• _Work to be completed_
Although the entries contain pictures, only their words should be duplicated exactly.

(Records for the exercise begins)

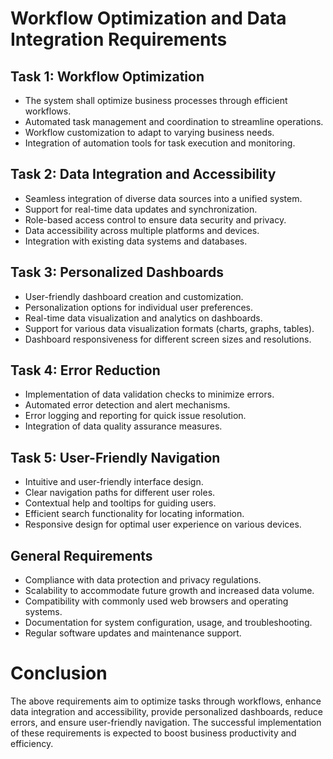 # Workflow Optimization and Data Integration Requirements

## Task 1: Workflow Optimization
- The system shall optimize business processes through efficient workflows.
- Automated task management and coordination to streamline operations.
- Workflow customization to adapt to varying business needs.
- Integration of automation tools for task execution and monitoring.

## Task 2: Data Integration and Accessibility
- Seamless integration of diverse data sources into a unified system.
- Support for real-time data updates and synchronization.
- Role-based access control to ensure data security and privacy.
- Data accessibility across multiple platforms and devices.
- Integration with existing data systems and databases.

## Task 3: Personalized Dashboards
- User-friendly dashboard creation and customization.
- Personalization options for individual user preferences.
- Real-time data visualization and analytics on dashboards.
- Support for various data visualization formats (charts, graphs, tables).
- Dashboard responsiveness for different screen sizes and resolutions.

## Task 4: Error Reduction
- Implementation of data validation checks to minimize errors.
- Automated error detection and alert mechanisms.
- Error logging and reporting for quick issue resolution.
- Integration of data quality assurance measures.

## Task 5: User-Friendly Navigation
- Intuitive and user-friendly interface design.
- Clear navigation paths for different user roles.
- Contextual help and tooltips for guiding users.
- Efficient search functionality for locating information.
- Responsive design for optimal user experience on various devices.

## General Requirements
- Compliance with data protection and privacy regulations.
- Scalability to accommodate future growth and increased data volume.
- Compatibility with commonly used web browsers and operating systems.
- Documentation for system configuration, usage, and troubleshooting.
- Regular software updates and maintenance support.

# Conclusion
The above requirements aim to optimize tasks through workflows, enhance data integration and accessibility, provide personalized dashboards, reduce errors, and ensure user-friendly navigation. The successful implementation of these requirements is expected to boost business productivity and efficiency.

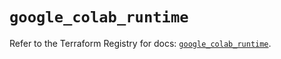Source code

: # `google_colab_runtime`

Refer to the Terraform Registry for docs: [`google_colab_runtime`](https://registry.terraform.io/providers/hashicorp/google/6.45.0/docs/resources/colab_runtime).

(Records for the exercise ends)

• _Task answer_
 # Workflow Optimization and Data Integration Requirements

## Task 1: Workflow Optimization
- The system shall optimize business processes through efficient workflows.
- Automated task management and coordination to streamline operations.
- Workflow customization to adapt to varying business needs.
- Integration of automation tools for task execution and monitoring.

## Task 2: Data Integration and Accessibility
- Seamless integration of diverse data sources into a unified system.
- Support for real-time data updates and synchronization.
- Role-based access control to ensure data security and privacy.
- Data accessibility across multiple platforms and devices.
- Integration with existing data systems and databases.

## Task 3: Personalized Dashboards
- User-friendly dashboard creation and customization.
- Personalization options for individual user preferences.
- Real-time data visualization and analytics on dashboards.
- Support for various data visualization formats (charts, graphs, tables).
- Dashboard responsiveness for different screen sizes and resolutions.

## Task 4: Error Reduction
- Implementation of data validation checks to minimize errors.
- Automated error detection and alert mechanisms.
- Error logging and reporting for quick issue resolution.
- Integration of data quality assurance measures.

## Task 5: User-Friendly Navigation
- Intuitive and user-friendly interface design.
- Clear navigation paths for different user roles.
- Contextual help and tooltips for guiding users.
- Efficient search functionality for locating information.
- Responsive design for optimal user experience on various devices.

## General Requirements
- Compliance with data protection and privacy regulations.
- Scalability to accommodate future growth and increased data volume.
- Compatibility with commonly used web browsers and operating systems.
- Documentation for system configuration, usage, and troubleshooting.
- Regular software updates and maintenance support.

# Conclusion
The above requirements aim to optimize tasks through workflows, enhance data integration and accessibility, provide personalized dashboards, reduce errors, and ensure user-friendly navigation. The successful implementation of these requirements is expected to boost business productivity and efficiency.

Source code

: # `google_colab_runtime`

Refer to the Terraform Registry for docs: [`google_colab_runtime`](https://registry.terraform.io/providers/hashicorp/google/6.45.0/docs/resources/colab_runtime).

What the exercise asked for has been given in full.